The Zhitong Finance App learned that investors' crazy pursuit of gold drove the price of Japan's largest physical gold ETF to soar to record levels, even exceeding the value of the underlying assets it holds. This highlights the potential risks investors face in a volatile market.
At the beginning of this week, Japan's physical gold ETF — Japan's only fund backed by locally stored gold — had a premium of up to 16% over its net asset value (NAV). Although investors paid attention to the ETF's net worth on Friday on the Tokyo Stock Exchange, the ETF continues to trade at a high premium.
Market concerns were heightened by the fact that spot gold prices recorded their biggest one-day decline in more than 12 years on Tuesday, prompting some analysts to issue warnings that the ETF's upward trend may reverse. Satoru Yoshida, a commodity analyst at Rakuten Securities, said that if the gold market continues to weaken, “retail investors may sell off collectively,” increasing the risk of major losses. Following a 6.3% drop in spot gold prices on Tuesday, the ETF price fell 11% on Wednesday.

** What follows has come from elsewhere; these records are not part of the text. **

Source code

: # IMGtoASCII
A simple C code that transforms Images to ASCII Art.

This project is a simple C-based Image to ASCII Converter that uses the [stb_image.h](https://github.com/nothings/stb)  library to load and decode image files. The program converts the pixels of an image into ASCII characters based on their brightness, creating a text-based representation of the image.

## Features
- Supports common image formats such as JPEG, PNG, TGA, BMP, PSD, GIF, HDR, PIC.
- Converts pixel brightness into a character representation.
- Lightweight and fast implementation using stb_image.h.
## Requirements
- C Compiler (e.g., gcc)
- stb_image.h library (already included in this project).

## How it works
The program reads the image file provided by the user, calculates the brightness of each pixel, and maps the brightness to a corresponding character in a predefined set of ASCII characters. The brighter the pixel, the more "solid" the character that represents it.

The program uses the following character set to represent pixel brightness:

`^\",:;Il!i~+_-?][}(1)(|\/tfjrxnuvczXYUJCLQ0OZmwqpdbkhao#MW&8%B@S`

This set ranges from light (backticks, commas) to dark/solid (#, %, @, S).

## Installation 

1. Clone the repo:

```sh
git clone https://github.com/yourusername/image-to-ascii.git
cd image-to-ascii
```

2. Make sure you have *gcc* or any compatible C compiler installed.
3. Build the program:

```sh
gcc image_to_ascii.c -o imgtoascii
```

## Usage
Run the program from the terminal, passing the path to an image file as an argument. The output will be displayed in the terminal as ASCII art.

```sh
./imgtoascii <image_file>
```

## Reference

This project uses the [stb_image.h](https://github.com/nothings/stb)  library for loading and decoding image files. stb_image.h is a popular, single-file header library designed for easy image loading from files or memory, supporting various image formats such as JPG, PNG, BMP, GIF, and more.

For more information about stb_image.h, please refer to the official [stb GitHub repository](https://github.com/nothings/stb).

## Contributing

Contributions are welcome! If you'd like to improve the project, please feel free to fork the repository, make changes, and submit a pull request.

According to the data, the premium of this Japanese physical gold ETF of about 1.25 trillion yen (about 8.2 billion US dollars) has expanded to the highest level among similar funds in the world. Meanwhile, other international physical gold ETFs with similar structures — such as Goldman Sachs physical gold ETF, ABRDN physical gold ETF, and BlackRock iShares physical gold ETF — have never deviated more than 4% from their trading price in the past ten years.
Kei Okazaki, senior manager of the ETF Market Development Department of the Tokyo Stock Exchange, said, “The decline in the linkage between ETF prices and the gold market, combined with the phenomenon of investors buying at high prices, is really worrying.”
Some analysts believe that in the longer term, the overall bullish trend in gold will continue to support the performance of Japanese physical gold ETFs. In fact, as of Wednesday afternoon, the fund's decline had narrowed rapidly to around 7%.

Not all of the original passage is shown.